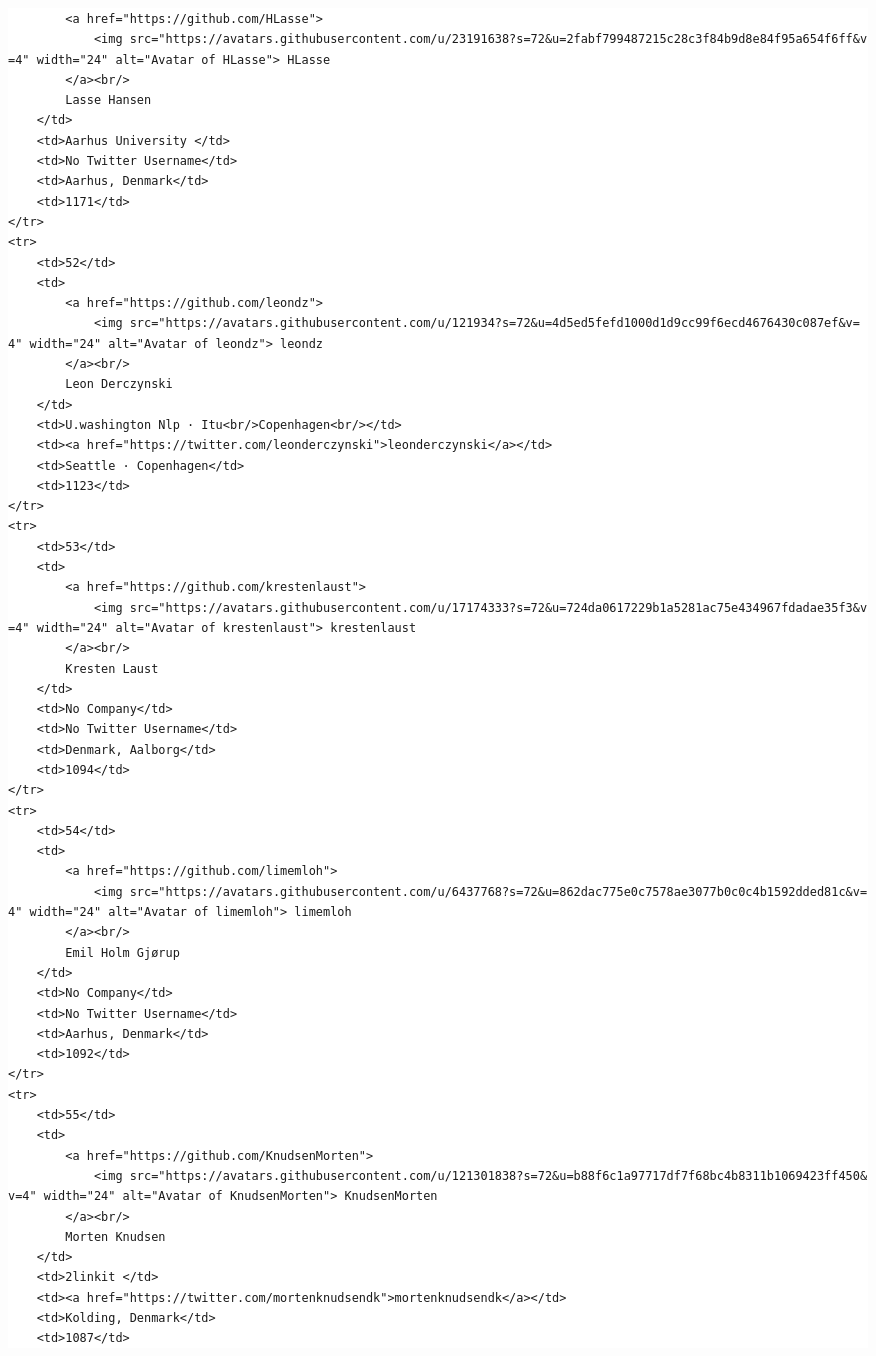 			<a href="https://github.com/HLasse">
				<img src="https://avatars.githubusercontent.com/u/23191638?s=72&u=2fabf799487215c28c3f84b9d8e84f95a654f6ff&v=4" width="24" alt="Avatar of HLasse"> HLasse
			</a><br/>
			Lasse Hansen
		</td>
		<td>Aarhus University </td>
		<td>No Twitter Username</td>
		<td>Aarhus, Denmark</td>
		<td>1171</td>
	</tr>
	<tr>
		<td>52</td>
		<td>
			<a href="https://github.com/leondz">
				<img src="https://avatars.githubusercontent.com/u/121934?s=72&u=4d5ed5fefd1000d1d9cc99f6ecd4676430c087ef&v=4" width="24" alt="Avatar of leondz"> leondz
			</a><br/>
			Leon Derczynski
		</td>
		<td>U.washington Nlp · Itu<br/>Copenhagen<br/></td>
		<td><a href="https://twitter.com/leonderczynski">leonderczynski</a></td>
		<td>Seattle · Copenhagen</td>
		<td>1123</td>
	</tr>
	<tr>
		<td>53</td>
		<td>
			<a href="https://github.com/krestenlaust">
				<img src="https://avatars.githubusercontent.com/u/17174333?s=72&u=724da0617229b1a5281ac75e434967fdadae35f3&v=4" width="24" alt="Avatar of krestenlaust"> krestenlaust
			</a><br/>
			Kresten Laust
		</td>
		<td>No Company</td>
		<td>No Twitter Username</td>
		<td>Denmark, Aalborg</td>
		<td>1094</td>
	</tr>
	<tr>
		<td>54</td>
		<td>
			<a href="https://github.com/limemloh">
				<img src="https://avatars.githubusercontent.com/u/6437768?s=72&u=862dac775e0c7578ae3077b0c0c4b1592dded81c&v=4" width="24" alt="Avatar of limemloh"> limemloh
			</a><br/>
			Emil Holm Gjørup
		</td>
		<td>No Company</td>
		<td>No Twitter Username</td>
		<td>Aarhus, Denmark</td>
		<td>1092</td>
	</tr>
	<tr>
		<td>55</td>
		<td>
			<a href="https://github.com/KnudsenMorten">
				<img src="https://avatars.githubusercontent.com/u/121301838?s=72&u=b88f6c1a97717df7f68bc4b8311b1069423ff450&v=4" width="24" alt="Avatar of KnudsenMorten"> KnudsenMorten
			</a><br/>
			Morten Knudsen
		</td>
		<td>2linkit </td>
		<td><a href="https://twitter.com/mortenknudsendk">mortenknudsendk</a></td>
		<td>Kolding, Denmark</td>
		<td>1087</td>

━━━━━━━━━━━━━━━━━━━━━━━━━━━━━━

TASK DESCRIPTION: In the entries above, find lines with "limemloh" and copy each.

RESPONSE:
			<a href="https://github.com/limemloh">
				<img src="https://avatars.githubusercontent.com/u/6437768?s=72&u=862dac775e0c7578ae3077b0c0c4b1592dded81c&v=4" width="24" alt="Avatar of limemloh"> limemloh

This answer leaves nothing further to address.